Instructions to follow:
Write out the entries below exactly. End with the line that contains "To check that".

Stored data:
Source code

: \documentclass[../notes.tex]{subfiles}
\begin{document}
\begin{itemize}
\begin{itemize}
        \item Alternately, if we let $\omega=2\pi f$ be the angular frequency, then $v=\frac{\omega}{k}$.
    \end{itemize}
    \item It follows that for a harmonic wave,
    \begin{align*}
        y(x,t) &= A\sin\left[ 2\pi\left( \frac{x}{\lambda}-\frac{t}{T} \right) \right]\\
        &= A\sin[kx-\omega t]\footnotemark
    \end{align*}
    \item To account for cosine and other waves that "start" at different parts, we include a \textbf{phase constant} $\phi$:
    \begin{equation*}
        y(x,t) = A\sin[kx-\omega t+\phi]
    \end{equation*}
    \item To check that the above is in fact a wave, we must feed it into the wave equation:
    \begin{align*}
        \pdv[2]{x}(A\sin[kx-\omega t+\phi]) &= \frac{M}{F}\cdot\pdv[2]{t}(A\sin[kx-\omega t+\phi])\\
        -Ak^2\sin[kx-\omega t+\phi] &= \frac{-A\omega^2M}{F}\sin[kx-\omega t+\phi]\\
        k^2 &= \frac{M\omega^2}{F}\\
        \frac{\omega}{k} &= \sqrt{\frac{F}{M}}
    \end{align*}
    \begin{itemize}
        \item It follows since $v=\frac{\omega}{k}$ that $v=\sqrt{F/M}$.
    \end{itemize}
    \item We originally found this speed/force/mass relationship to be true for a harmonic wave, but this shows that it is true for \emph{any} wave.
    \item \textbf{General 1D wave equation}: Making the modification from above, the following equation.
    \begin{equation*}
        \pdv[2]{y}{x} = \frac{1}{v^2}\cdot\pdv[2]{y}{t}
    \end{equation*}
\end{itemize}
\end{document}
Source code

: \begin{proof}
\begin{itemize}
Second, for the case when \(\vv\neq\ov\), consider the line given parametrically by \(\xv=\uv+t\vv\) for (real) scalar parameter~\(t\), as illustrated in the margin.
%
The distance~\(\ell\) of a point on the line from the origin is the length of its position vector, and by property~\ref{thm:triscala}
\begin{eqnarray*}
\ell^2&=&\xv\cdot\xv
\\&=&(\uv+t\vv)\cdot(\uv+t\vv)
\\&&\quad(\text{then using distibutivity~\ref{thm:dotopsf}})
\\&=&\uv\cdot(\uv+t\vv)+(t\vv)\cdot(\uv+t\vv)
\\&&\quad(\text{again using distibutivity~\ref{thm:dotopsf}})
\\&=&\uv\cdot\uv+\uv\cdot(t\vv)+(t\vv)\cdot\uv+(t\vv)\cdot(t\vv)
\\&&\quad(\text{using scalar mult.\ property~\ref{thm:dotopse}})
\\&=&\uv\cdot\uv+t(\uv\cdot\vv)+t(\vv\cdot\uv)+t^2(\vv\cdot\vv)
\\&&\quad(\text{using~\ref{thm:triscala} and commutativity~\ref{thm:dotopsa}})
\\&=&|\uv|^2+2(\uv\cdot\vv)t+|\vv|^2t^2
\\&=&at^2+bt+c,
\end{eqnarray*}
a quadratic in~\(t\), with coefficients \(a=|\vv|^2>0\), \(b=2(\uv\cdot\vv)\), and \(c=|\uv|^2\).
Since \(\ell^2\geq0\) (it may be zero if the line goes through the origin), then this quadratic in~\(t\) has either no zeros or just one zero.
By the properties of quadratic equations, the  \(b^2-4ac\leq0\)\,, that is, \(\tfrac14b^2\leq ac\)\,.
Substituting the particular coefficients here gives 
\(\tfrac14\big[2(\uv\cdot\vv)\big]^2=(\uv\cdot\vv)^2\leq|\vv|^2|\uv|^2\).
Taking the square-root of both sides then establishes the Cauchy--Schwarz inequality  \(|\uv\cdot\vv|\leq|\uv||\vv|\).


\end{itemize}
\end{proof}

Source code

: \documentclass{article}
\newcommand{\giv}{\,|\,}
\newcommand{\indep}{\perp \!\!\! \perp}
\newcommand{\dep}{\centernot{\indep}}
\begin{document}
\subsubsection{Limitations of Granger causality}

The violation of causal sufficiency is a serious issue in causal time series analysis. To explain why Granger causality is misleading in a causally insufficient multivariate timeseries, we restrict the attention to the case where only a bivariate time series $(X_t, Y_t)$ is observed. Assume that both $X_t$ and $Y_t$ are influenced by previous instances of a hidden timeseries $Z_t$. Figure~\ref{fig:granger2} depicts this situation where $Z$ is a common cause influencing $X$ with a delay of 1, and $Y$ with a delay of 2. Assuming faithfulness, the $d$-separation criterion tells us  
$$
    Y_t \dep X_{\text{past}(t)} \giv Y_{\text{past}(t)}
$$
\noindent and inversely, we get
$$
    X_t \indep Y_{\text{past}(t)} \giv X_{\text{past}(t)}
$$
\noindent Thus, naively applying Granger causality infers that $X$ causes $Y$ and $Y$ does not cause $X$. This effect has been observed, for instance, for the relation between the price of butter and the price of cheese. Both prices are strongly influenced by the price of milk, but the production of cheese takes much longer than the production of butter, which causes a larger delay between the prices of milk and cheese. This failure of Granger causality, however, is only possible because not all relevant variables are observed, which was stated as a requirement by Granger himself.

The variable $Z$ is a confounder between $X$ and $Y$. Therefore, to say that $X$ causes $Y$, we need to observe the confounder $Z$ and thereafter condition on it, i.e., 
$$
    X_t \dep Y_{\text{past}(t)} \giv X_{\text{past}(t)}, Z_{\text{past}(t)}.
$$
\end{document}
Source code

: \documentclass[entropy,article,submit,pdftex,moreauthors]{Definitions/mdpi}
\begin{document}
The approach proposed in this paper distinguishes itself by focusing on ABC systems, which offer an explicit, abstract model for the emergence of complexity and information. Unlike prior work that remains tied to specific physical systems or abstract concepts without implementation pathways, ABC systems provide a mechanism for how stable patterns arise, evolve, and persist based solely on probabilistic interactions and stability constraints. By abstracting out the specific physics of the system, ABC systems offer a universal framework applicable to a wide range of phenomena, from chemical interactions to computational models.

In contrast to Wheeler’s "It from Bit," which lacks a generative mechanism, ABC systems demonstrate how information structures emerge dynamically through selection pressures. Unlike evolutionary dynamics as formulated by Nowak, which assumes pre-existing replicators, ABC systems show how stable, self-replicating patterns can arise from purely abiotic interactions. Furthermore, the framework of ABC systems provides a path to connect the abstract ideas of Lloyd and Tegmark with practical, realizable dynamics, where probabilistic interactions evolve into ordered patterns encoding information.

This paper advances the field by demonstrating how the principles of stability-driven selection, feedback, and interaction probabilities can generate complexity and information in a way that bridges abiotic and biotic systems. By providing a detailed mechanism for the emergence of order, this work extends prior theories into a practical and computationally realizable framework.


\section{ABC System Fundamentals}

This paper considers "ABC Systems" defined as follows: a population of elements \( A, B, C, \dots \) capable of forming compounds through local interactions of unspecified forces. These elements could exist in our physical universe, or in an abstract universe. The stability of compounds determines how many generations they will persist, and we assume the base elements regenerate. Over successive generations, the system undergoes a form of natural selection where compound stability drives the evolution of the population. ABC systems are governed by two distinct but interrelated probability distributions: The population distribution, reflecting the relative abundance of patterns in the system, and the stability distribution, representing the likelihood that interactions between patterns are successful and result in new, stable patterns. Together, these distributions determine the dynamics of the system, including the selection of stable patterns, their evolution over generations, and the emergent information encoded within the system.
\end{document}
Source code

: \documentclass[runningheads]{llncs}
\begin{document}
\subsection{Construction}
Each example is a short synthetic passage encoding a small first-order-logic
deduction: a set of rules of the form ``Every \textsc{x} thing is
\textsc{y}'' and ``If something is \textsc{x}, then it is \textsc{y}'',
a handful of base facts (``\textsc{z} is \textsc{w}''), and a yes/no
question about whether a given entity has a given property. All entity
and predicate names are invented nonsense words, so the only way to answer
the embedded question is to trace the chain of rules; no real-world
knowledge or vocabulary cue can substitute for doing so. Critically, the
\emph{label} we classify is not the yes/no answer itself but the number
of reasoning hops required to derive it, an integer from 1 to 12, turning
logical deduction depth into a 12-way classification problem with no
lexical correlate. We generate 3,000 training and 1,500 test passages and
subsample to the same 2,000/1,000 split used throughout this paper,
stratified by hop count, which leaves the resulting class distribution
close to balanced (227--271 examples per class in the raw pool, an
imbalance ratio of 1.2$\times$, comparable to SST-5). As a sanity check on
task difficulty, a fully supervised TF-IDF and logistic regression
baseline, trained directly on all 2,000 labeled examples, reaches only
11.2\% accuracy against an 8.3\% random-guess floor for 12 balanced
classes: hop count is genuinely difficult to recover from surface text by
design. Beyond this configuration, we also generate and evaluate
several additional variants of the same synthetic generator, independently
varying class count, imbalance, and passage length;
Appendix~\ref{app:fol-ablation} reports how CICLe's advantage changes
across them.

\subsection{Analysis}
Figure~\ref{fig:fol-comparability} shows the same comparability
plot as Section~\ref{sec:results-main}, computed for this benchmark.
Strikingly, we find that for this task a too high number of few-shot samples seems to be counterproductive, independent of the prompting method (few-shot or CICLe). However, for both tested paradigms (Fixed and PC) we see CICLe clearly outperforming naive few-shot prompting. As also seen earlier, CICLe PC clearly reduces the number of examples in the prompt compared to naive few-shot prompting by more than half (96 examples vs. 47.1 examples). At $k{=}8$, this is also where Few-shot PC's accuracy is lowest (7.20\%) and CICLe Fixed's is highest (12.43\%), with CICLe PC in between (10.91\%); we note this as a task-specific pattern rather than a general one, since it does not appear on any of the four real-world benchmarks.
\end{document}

Answer for this exercise:
Source code

: \documentclass[../notes.tex]{subfiles}
\begin{document}
\begin{itemize}
\begin{itemize}
        \item Alternately, if we let $\omega=2\pi f$ be the angular frequency, then $v=\frac{\omega}{k}$.
    \end{itemize}
    \item It follows that for a harmonic wave,
    \begin{align*}
        y(x,t) &= A\sin\left[ 2\pi\left( \frac{x}{\lambda}-\frac{t}{T} \right) \right]\\
        &= A\sin[kx-\omega t]\footnotemark
    \end{align*}
    \item To account for cosine and other waves that "start" at different parts, we include a \textbf{phase constant} $\phi$:
    \begin{equation*}
        y(x,t) = A\sin[kx-\omega t+\phi]
    \end{equation*}
    \item To check that the above is in fact a wave, we must feed it into the wave equation:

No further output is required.